Exercise aim: Your answer should hold every line of the records below that contains the string "prompts".

Material to process:
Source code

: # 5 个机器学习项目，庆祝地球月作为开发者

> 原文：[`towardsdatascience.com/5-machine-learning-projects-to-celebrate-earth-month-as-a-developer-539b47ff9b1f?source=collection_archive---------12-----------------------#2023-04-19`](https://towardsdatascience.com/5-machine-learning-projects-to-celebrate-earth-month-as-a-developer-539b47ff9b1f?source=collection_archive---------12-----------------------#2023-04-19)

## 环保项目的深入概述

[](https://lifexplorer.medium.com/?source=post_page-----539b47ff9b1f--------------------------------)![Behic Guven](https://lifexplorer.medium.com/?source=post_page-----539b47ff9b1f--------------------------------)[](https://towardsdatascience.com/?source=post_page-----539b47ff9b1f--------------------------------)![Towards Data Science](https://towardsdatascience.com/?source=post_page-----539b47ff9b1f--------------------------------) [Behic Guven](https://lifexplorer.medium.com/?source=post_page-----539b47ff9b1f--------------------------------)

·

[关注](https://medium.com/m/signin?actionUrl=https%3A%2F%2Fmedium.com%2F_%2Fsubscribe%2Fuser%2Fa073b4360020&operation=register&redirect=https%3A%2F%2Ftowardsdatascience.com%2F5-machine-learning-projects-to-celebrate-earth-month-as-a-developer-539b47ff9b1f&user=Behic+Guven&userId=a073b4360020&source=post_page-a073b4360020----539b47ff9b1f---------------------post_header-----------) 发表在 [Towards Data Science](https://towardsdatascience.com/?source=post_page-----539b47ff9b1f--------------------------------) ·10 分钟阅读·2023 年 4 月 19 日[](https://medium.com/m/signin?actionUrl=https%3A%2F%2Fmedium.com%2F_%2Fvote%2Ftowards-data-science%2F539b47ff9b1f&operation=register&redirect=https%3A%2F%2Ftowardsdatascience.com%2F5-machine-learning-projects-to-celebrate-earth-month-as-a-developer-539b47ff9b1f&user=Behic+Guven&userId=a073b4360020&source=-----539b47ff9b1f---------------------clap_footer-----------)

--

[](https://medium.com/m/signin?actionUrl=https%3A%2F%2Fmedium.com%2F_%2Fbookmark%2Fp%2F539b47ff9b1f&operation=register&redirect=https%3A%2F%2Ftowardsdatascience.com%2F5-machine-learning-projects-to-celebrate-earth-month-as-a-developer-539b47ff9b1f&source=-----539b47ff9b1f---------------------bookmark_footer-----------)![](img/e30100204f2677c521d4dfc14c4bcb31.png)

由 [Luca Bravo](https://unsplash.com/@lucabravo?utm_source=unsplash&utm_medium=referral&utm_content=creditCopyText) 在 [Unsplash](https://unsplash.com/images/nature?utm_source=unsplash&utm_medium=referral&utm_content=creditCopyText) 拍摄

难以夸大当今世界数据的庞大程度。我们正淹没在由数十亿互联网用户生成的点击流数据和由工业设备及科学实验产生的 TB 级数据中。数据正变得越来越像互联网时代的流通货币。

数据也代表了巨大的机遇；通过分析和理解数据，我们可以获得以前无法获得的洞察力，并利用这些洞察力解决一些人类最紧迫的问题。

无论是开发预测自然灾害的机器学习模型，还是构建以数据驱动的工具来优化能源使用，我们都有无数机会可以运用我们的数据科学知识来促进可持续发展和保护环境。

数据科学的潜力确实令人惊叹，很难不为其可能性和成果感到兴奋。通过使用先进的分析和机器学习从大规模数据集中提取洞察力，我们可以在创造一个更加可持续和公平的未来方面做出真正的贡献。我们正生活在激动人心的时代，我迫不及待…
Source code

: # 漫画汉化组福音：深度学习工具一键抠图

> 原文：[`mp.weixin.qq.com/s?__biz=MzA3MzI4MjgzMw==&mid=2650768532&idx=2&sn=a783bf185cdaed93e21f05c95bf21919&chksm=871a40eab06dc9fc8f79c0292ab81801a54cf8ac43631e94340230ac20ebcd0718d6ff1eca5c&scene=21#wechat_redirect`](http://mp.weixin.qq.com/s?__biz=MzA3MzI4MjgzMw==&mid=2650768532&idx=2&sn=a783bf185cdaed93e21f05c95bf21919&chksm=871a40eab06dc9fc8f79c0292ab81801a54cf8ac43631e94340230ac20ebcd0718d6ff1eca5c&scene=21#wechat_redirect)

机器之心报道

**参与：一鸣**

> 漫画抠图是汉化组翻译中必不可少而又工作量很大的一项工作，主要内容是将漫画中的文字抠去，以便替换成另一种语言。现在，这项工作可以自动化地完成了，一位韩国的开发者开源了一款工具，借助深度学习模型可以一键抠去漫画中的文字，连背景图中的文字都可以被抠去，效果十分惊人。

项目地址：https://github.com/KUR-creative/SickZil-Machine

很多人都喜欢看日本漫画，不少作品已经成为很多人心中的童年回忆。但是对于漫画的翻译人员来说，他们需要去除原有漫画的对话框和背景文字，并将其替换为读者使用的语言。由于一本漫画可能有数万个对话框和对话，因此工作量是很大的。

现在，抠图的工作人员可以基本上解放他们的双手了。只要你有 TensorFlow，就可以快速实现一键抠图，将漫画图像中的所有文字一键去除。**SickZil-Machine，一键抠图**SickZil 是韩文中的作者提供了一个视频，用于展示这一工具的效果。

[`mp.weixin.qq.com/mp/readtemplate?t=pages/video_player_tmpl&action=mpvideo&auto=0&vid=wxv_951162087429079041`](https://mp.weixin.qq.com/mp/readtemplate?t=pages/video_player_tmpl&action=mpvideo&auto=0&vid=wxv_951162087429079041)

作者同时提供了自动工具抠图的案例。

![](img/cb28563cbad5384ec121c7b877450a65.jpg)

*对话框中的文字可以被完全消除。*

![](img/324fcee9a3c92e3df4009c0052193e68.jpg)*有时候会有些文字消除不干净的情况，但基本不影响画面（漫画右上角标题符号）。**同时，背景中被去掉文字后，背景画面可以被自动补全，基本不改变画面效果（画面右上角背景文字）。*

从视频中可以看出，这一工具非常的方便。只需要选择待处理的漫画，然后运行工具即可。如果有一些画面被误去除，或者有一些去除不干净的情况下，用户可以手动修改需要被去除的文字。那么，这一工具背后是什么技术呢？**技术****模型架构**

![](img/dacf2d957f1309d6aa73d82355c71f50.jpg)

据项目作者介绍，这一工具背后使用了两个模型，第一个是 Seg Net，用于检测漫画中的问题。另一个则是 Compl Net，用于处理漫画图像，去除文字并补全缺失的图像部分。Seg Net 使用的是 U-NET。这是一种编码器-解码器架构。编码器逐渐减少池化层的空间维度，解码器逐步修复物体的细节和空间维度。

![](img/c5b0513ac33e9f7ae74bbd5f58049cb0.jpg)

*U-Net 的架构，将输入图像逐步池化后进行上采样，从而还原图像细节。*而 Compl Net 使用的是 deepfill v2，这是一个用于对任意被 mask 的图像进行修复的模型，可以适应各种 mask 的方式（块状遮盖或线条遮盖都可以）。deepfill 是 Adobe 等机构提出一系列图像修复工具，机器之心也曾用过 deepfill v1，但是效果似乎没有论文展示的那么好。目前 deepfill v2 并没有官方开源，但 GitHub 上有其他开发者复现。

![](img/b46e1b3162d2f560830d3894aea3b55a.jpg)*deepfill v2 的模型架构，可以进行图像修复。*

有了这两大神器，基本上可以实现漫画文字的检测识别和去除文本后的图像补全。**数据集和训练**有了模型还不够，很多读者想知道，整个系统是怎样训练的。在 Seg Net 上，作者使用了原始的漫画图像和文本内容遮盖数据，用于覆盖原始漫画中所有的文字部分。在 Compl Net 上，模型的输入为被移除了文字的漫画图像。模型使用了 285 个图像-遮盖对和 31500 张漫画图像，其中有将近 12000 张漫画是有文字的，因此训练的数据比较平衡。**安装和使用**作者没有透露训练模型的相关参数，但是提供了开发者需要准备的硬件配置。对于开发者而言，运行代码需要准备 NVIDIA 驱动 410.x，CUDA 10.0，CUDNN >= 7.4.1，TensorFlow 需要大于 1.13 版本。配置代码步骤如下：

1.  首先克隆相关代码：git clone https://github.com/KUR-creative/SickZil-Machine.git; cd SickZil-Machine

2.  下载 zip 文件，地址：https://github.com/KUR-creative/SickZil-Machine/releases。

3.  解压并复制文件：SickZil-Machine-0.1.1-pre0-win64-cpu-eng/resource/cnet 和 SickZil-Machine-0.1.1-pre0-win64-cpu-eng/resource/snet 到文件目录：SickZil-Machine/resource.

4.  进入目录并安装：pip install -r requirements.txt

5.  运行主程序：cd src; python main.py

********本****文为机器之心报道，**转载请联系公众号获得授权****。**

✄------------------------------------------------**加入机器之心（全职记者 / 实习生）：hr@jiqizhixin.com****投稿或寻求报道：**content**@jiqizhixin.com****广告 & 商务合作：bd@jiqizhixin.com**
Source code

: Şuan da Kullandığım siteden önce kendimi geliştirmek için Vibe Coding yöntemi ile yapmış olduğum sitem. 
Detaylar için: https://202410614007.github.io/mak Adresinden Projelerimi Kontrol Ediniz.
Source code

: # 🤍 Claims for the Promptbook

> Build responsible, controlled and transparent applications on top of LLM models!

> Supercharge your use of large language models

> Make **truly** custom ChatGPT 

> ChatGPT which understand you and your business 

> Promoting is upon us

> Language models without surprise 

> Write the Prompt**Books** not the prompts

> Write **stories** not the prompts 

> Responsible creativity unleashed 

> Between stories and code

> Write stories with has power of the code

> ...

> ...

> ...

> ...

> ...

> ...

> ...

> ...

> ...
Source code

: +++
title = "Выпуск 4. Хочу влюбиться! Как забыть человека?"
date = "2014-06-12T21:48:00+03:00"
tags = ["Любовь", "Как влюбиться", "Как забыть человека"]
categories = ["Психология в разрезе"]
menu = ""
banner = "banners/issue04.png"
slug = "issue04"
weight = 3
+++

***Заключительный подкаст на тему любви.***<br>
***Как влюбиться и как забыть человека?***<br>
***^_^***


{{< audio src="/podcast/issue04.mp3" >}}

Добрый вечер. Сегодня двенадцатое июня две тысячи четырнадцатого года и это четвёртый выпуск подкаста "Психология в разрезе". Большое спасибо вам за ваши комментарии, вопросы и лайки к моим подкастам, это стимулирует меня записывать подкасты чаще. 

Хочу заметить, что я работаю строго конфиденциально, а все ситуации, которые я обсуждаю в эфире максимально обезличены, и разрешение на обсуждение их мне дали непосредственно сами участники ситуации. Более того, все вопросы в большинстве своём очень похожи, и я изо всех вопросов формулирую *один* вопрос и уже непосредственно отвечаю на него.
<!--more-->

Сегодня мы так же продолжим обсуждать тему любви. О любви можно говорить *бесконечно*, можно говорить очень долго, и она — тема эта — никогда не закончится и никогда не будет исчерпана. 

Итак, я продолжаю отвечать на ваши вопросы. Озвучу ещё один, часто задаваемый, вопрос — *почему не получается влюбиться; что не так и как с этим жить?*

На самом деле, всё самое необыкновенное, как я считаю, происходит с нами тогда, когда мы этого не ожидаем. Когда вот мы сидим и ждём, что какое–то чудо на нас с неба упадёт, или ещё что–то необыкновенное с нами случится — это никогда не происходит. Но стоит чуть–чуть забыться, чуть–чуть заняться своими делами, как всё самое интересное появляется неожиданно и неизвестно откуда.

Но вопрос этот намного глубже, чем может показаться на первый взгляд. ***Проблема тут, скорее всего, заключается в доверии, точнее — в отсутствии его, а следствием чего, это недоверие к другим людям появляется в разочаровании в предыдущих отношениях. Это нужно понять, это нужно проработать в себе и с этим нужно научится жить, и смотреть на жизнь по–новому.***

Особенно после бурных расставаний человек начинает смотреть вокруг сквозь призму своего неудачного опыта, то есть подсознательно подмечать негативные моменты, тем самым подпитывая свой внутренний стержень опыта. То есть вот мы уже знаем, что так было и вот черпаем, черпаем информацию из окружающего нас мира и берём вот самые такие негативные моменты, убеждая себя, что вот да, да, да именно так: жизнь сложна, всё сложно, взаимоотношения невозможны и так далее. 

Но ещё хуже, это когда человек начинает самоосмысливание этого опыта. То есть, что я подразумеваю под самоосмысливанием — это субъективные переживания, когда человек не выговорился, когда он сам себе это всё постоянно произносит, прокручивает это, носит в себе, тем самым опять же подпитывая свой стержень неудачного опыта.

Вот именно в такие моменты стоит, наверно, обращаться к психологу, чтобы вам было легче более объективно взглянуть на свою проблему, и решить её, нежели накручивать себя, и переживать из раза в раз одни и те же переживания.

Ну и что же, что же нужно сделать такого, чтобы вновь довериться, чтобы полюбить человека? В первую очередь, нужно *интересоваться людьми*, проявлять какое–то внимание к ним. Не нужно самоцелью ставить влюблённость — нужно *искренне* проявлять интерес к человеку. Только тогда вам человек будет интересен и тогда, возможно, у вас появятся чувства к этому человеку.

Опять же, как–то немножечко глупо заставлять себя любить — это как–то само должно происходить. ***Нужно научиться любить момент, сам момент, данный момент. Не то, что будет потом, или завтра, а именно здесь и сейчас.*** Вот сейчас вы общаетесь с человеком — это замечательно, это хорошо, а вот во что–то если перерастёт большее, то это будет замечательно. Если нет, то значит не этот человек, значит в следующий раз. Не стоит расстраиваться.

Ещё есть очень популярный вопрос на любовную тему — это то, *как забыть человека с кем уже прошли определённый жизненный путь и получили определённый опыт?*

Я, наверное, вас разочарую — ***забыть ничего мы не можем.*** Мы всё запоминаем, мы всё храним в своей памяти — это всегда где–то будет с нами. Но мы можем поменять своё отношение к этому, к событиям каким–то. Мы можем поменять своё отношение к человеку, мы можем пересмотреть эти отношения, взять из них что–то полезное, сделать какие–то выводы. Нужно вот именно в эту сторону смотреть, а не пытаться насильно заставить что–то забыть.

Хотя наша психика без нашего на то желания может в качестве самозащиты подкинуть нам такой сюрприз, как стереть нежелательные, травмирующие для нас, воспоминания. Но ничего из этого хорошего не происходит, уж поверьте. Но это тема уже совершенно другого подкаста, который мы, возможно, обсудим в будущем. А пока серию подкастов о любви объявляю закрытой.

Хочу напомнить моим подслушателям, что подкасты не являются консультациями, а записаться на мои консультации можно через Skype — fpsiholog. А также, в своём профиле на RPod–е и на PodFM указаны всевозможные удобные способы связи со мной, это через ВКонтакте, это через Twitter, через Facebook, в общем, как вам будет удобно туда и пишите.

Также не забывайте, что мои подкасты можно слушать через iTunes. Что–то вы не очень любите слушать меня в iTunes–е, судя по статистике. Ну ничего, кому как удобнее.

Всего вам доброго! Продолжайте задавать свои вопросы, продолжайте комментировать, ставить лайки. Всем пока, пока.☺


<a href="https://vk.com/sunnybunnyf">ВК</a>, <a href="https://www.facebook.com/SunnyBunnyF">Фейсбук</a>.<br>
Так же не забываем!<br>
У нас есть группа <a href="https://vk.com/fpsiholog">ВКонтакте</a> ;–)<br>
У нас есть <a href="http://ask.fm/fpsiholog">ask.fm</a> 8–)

Result of the exercise:
> Write the Prompt**Books** not the prompts
> Write **stories** not the prompts 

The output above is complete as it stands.